Consider this table:
| City | degree_day |
|---|---|
| Asheville | 0 |
| Asheville | 15 |
| Asheville | 30 |
| Asheville | 40 |
| Asheville | 75 |
| Asheville | 90 |
| clayton | 0 |
| clayton | 20 |
| clayton | 30 |
| clayton | 80 |
| clayton | 100 |
| clayton | 120 |
I would like to remove all rows after the threshold has been reached. Lets say the threshold is 60. If I do the following code it will only give me values less than or equal to the threshold:
dat %>% group_by(City) %>% filter(degree_day <= 60)
| City | degree_day |
|---|---|
| Asheville | 0 |
| Asheville | 15 |
| Asheville | 30 |
| Asheville | 40 |
| clayton | 0 |
| clayton | 20 |
| clayton | 30 |
Whereas my desired output includes the first row after the filter threshold:
| City | degree_day |
|---|---|
| Asheville | 0 |
| Asheville | 15 |
| Asheville | 30 |
| Asheville | 40 |
| Asheville | 75 |
| clayton | 0 |
| clayton | 20 |
| clayton | 30 |
| clayton | 80 |
How can I achieve this result?
CodePudding user response:
My solution may not be very clever, see if someone else can have better idea.
I'll filter again in the other direction (i.e. degree_day > 60), and slice() the minimum row of that, which will be the next record after threshold.
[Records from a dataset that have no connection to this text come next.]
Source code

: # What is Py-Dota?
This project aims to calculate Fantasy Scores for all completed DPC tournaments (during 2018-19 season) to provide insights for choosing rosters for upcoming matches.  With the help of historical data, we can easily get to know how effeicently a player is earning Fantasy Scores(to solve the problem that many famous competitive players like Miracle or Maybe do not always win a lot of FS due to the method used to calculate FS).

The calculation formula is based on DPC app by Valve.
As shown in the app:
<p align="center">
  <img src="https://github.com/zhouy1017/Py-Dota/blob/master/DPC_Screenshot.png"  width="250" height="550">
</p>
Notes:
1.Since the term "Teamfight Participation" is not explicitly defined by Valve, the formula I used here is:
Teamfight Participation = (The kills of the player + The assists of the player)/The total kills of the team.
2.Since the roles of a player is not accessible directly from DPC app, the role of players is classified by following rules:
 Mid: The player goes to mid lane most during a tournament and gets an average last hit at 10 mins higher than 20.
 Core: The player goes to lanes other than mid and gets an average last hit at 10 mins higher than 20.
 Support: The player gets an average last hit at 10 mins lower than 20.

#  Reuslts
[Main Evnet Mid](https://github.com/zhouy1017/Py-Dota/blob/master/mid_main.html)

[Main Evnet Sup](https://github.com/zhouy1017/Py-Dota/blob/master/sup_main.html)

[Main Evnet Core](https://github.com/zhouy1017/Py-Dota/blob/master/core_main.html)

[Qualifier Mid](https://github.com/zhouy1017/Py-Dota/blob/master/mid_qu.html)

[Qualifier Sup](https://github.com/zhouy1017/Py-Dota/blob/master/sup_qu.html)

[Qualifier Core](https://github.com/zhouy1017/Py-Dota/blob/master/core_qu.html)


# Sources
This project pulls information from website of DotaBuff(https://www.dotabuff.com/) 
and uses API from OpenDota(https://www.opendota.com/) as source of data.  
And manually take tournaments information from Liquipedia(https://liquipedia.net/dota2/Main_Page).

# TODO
Then combine the two together.
library(tidyverse)
rbind(dat %>% filter(degree_day <= 60),
dat %>% filter(degree_day > 60) %>% group_by(City) %>% slice_min(degree_day)) %>%
arrange(City)
# A tibble: 9 x 2
City degree_day
<chr> <int>
1 Asheville 0
2 Asheville 15
3 Asheville 30
4 Asheville 40
5 Asheville 75
6 clayton 0
7 clayton 20
8 clayton 30
9 Clayton 80
CodePudding user response:
A solution via defining temporary subsets of dfand finally binding them back again:
df1 <- df %>% group_by(City) %>% filter(degree_day <= 60)
df2 <- df %>% group_by(City) %>% filter(degree_day > 60) %>% slice_head()
df3 <- bind_rows(df1, df2) %>% arrange(City)
# A tibble: 10 × 2
# Groups: City [2]
City degree_day
<chr> <dbl>
1 A 0
2 A 12
3 A 25
4 A 30
5 A 75
6 B 0
7 B 20
8 B 27
9 B 58
10 B 100
Data:
df <- data.frame(
City = c(rep("A", 7), rep("B", 7)),
degree_day = c(0,12,25,30,75,90,100,
0,20,27,58,100,120,150)
)